“You still have a landline?” I get this question a lot. Well, OK maybe not a lot, but definitely every time someone asks for my number and I offer them both my home and cellphone as choices. I get it — as someone who insists on maintaining a home phone, I’m part of shrinking cohort of people who think these things are a good idea. With cord-cutting on the rise in general, and with budget-conscious consumers looking for more ways to save a few dollars every month, the landline is viewed by many to be superfluous. But despite the fact that your smartphone has become your everything device, if you’re a parent, you need a home phone. Here’s why….
Who’s watching the kids?
At some point — though the age seems to vary wildly from one set of parents to another — you’ll be ready to leave your precious offspring in the hands of another. For most of us, it’s a babysitter, typically a neighbourhood teen who is both responsible, and critically, available. That teen will have their own phone, right? Of course! What self-respecting teen doesn’t have one? So not only will you likely make the arrangements via text message (er, Snapchat?) that’s probably how you’ll check in with them during the evening to see how everything’s going. But what happens when, an hour into the gig, that responsible teen dig into their back pocket and discovers to their horror that they’ve left their phone at home?
Sound far-fetched? I would have said so too, given that my teen kids suffer palpitations when separated from their tech for even ten minutes, and yet that’s exactly what happened recently when my son went to babysit for neighbours. Normally this would be a minor inconvenience, but as I’m sure you’ve guessed, the family he was sitting for had no home phone. My kid gets top marks for being resourceful enough to fire up his laptop, and use the home’s Wi-Fi to iMessage me, to ask my daughter to go find and deliver his phone to him (she was the only one at home). But no amount of cleverness on his part changes the fact that he had no way to contact the parents, and they had no way to contact him. Worse still, had an emergency cropped up — the kind you hope never happens — he would have had no way to call 911.
Forgetful teens aren’t your only nemesis in this situation.

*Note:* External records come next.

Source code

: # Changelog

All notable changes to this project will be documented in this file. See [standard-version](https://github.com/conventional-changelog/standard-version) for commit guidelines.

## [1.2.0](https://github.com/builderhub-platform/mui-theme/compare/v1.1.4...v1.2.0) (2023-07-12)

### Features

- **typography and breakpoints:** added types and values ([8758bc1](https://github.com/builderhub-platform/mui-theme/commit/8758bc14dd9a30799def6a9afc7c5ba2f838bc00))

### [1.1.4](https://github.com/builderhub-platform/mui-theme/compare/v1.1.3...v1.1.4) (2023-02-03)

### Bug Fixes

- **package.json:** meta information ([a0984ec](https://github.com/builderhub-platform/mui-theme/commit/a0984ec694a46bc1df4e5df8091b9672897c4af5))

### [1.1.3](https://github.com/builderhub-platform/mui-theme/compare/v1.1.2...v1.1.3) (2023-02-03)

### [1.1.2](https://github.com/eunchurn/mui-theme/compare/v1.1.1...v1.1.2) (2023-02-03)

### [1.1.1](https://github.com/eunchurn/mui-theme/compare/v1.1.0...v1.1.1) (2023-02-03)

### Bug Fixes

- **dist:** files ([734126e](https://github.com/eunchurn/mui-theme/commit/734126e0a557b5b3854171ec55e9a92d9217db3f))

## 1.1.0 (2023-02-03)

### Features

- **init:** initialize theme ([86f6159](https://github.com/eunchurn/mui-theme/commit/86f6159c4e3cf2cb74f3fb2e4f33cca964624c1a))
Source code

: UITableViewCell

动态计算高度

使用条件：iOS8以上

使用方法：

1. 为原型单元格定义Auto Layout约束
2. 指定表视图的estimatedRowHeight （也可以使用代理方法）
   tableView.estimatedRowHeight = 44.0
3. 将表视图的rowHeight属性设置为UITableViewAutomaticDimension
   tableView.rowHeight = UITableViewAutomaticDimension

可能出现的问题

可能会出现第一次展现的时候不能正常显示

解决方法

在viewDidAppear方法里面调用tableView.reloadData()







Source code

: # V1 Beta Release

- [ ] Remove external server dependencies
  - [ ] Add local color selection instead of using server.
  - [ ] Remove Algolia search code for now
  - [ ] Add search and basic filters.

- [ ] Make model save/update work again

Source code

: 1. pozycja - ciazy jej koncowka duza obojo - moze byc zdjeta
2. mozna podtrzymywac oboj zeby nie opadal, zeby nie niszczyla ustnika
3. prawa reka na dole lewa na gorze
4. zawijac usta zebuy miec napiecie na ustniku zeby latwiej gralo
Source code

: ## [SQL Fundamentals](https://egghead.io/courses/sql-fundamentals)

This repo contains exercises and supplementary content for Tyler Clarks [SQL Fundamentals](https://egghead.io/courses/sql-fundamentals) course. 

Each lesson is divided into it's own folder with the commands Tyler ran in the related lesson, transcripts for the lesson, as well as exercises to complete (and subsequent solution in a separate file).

Cellphone batteries can die unexpectedly, and a compatible charger isn’t always on hand. Grandparents are the best sitters of all if you’re lucky enough to have them nearby, but today’s 70-somethings don’t always carry a phone with them.
It’s not always about the caregivers. If your kids are in that magic middle-ground of 10-12 years old, you might feel they’re perfectly capable of being left in the house alone for an hour or two while you pick up a sibling from a playdate or run out to grab some last-minute groceries. But do they have their own phones? Studies suggest that while a child will get their first phone at the age of 10, on average, the actual number of kids who get them remains between 25-50%, until later in life. When I was growing up, my sister and I were drilled on how to call for help in an emergency, but that’s hard to do when there’s no phone to call from.
A lot of folks are under the impression that as long as they leave their existing home phones plugged into the wall outlets, they’ll be able to make 911 calls, even if they’ve cancelled their phone line. That ability is called a soft dial tone, and it will work as long as the phone line you used to have was run through the old, twisted-pair copper line technology, and as long as your telco supports it. In Canada, unlike the U.S., there is no requirement that telcos offer this service. If your last home phone line ran over fibre optic, or over cable, this won’t work either, because the equipment needed to run these lines is usually returned to the provider when you cancel.
Do I have to pay for a landline?
No, there are some other options. Voice-over-IP (VoIP) services like Ooma, Vonage, and MagicJack, give you local, long-distance, and other calling features, often for the one-time cost of their hardware (from $50 to $150) plus a monthly tax (usually less than $5). What these services all have in common is that they use your home internet connection instead of a dedicated telephone line.
Low cost is the obvious benefit, but there are also some caveats: Call quality can vary greatly, and is affected by everything from the speed of your internet connection to your physical distance from the VoIP provider’s servers. These services need constant power too, and won’t be available during a blackout unless you buy a backup battery that can power your modem, router, VoIP terminal, and a cordless phone if that’s what you use. Some VoIP providers let you update their systems with your physical address so that 911 operators can see where you live, but this system is not foolproof. With any VoIP solution, there’s a risk that your location will be unavailable (in which case the operator will need to ask), or that it’s incorrect (much worse, because fire, police, or ambulance could be dispatched to the wrong place, wasting precious minutes). The takeaway here is that, if your main reason for having a home phone is for emergency calls, VoIP services may not be your best bet.
In Ontario, Bell offers a basic landline for as little as $15 a month as part of its $99 bundle with internet and TV. If you want both of these other services anway, it can be a cost-effective way to keep a home phone line.
Who’s calling, please?
At the risk of earning myself some serious eye-rolls from both parents and kids alike, I think it’s worth mentioning a side benefit of having a home phone: Actually teaching your kids how to speak on the phone. For the average teen and pre-teen — heck, even for the average millennial or 30-something — making and receiving calls are some of the lowest priority activities on a smartphone. But learning how to communicate clearly on the phone is still an essential life skill. Even in the most forward-thinking, high-tech companies, speaking to people remotely is a daily occurrence, and still one of the best ways I know to diffuse the anger or frustration caused by a poorly worded email or text. But how do you coach your kids on this skill if they never use a phone to talk? Home phones have the benefit of being a one-stop contact point for an entire family. Instead of having friends and family call you on your smartphone, and then handing that to your kid to speak, it’s a much better learning experience for them to pick up the call on a home phone. Bonus points awarded if they ignore Call Display and respond with the generic “Hello,” instead of ‘Hi Grandma!”
So before you pull the plug on a home phone, ask yourself if maybe it’s worth keeping around, at least while the kids are still young.